*** Extracted records ***

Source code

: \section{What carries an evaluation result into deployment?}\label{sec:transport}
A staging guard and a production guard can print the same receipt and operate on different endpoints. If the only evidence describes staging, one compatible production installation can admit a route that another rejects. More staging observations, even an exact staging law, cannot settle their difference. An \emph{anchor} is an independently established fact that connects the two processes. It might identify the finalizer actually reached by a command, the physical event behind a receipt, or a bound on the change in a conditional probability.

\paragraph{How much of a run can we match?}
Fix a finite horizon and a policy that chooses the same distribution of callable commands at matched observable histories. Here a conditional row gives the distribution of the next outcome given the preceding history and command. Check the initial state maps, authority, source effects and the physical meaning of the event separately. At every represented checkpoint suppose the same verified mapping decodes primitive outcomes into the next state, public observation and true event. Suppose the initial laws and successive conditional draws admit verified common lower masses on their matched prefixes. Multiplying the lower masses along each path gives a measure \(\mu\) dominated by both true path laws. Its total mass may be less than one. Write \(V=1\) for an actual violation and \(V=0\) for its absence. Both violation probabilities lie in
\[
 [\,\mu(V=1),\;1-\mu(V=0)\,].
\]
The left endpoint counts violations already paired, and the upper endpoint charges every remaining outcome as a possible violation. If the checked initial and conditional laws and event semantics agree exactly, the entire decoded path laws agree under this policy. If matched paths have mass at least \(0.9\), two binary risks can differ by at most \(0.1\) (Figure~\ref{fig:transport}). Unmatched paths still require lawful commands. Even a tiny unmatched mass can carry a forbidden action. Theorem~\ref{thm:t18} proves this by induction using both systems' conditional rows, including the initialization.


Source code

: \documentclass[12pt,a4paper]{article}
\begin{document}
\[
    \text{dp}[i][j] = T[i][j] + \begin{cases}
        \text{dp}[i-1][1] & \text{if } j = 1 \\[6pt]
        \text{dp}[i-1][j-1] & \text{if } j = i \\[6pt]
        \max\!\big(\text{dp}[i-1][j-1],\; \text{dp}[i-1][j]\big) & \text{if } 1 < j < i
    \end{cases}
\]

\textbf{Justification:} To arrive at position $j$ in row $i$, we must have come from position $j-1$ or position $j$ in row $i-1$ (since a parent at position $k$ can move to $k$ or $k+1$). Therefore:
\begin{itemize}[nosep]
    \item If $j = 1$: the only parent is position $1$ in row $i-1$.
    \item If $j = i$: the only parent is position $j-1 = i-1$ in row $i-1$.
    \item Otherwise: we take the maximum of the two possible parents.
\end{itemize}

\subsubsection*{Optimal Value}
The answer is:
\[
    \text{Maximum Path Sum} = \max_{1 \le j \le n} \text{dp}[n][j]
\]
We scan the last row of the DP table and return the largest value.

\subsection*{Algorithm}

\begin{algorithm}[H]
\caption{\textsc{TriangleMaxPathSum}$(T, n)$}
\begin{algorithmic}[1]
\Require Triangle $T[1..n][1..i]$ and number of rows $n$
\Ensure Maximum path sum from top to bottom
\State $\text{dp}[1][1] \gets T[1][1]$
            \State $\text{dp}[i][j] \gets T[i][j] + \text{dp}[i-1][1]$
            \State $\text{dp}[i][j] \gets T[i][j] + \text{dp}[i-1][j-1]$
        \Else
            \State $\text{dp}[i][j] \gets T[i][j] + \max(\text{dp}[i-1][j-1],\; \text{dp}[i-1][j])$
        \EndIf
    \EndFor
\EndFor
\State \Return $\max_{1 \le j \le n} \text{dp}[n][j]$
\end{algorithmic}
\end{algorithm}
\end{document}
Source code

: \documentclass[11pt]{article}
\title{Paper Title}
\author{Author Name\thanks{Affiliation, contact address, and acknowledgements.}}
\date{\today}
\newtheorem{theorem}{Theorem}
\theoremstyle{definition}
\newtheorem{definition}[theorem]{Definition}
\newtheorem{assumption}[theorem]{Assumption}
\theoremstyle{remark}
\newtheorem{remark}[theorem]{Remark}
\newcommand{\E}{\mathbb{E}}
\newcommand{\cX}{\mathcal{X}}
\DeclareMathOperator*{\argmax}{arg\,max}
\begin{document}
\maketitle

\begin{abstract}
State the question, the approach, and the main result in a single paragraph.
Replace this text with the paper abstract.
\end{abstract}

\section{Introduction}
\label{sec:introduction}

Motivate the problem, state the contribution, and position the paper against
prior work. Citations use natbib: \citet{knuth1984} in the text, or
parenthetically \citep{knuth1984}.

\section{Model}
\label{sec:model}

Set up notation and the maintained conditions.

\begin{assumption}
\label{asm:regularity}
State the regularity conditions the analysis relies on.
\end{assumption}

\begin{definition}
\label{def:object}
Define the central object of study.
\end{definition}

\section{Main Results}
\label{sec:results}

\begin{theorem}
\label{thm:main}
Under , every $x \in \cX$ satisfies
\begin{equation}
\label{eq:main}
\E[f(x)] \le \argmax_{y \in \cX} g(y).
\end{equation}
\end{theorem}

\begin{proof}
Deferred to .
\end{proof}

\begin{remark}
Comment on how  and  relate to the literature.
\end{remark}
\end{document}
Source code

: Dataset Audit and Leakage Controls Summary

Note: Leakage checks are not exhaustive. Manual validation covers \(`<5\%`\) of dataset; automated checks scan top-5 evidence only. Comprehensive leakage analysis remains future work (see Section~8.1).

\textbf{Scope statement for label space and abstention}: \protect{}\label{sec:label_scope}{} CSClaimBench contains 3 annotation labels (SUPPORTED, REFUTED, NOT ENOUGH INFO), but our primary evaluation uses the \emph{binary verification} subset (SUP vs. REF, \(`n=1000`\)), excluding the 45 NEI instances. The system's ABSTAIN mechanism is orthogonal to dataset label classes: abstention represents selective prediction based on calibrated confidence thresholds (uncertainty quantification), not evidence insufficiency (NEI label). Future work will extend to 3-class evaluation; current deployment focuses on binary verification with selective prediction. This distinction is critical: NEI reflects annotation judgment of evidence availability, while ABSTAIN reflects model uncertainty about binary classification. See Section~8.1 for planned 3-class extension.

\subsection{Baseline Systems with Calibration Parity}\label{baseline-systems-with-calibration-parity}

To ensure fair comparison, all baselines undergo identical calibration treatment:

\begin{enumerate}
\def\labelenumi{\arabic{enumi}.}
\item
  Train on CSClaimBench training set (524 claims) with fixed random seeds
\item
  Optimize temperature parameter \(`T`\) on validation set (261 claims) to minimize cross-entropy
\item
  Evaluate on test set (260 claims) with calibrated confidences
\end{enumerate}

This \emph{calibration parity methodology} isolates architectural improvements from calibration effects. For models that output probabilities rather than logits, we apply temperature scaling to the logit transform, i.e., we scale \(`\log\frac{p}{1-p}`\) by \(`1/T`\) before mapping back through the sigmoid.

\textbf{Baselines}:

***

Task objective
Check each line of the entries for "article" and copy those that have it.

Solution
: \documentclass[12pt,a4paper]{article}
: \documentclass[11pt]{article}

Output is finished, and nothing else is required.